The federal government could also create a block grant program where it gives money to agencies such as Connecticut Innovations to distribute to start-ups. While this move involves the government, it uses existing investment infrastructure instead of relying on the federal government to break new ground, Longo said.
“Frequently, we get calls from other states asking how we do what we do,” Longo said.
Started in 1972, Connecticut Innovations first received bond funds from the state to invest in new start-ups. In 1995, the agency stopped receiving bond funds and relies solely on its investment returns. Its internal rate of return is 20 percent, and it currently manages a portfolio of $82 million in assets, down from $87 million last year.
But Connecticut Innovations only gets the ball rolling on small businesses and seeks to find other investors after the initial stages. Often, the agency will try to co-invest in companies with angels and venture capitalists.
Private investment, though, is hard to find in this economy.
In 2009, venture capital investments in New England and around the nation hit their lowest levels of dollars invested and total investments since 1996. This year appears to be rebounding, as New England investments are up 17 percent over 2009 and total dollars investment is up 37 percent; but is still below the levels from 2003-2008, according to the National Venture Capital Association.
With the private sector lagging behind, the federal government — although slow — is often the only viable option for initial investment, especially in expensive areas like life sciences where returns on investment take longer to develop, said Susan Keyes, director of business development for Nemucore Medical Innovations, Inc. in Massachusetts, who sat on the Nov. 1 panel.
The government’s role should be to take the risk out of early stage development for start-up businesses, Keyes said. The federal government’s Small Business Innovative Research is a good example of a program that works for investment.
Rather than the federal government, start-up businesses should look to angel investors to help traverse the valley of death in the early stages, said Mark Heesen, president of the National Venture Capital Association.
And when it comes time for businesses to move beyond those initial phases into the venture capital level, they should look locally as many venture capital firms want to be in close proximity to their investments, Heesen said.

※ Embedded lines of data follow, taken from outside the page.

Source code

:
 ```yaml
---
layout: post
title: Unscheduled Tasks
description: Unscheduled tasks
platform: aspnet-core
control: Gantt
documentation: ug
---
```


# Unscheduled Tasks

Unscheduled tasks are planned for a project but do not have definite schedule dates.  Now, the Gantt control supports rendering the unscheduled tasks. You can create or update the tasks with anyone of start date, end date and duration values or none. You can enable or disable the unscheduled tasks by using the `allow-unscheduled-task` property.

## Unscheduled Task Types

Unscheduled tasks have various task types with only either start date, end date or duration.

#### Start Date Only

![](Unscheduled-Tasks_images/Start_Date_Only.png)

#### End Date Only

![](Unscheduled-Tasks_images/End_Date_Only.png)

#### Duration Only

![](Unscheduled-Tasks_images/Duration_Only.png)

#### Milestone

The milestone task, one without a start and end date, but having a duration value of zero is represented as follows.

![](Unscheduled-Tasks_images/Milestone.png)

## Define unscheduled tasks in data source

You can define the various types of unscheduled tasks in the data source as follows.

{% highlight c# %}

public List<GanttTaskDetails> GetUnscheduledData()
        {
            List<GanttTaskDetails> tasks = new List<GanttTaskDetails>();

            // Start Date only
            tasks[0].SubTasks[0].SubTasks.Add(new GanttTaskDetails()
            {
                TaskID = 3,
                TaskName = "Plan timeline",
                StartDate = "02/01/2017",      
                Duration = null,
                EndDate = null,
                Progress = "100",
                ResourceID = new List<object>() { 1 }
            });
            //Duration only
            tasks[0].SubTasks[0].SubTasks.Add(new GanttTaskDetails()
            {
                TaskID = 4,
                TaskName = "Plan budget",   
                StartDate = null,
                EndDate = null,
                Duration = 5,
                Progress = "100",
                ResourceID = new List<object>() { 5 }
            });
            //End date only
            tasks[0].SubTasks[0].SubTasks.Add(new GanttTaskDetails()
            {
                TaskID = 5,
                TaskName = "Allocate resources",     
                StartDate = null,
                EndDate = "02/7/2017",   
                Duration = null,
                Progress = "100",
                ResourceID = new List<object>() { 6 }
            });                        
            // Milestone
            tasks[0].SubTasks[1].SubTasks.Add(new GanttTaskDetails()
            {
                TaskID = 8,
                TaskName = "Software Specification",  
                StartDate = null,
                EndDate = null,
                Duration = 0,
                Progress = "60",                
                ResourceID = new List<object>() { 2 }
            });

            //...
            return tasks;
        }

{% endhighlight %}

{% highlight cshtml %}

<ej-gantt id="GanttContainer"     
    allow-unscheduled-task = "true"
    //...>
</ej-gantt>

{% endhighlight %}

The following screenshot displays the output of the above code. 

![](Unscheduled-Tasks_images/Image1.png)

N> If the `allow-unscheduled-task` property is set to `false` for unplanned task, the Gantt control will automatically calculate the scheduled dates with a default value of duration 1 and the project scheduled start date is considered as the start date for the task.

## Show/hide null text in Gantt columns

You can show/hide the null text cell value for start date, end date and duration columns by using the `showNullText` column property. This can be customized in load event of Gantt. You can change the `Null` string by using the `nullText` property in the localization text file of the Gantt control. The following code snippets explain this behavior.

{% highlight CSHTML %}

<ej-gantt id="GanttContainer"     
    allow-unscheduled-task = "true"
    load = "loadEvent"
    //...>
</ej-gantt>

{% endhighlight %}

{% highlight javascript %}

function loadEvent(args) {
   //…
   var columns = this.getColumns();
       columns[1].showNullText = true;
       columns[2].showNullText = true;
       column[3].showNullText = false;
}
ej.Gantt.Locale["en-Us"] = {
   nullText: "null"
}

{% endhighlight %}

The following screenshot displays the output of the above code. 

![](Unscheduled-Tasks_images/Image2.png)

New England is second only to Silicon Valley in venture capital investments, bolstered mostly by Massachusetts and its many investments in life sciences. Connecticut is second in New England, though, capturing 13 percent of the region’s venture money.
Connecticut’s innovative strength lies mostly in the information technology and bioscience fields, Longo said. To create a healthy and diverse business community in the state, those fields need to be developed, especially in technology coming out of the knowledge centers such as Yale University and the University of Connecticut.
“Connecticut has very good tools in the toolbox,” Longo said.